Work order
Match the string "over" against each line below, and copy every line that matches.

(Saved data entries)
= = = =

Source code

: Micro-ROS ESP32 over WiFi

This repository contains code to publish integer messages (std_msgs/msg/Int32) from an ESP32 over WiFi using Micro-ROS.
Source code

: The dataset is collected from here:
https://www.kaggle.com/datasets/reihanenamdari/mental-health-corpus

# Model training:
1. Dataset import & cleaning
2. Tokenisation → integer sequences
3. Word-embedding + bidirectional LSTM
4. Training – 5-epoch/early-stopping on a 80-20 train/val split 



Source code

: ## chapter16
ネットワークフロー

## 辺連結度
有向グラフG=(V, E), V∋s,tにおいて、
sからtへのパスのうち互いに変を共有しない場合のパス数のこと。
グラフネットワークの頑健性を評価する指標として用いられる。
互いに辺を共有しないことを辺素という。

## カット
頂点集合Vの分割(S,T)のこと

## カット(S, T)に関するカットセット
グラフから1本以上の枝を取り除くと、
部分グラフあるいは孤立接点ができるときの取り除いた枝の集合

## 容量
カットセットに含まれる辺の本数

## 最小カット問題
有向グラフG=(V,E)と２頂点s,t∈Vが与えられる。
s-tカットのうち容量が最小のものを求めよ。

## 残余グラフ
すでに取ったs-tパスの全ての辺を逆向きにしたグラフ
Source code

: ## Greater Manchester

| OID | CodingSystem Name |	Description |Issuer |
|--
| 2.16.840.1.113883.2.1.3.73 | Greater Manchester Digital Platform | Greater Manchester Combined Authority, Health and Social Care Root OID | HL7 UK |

= = = =

Response below
: Micro-ROS ESP32 over WiFi
This repository contains code to publish integer messages (std_msgs/msg/Int32) from an ESP32 over WiFi using Micro-ROS.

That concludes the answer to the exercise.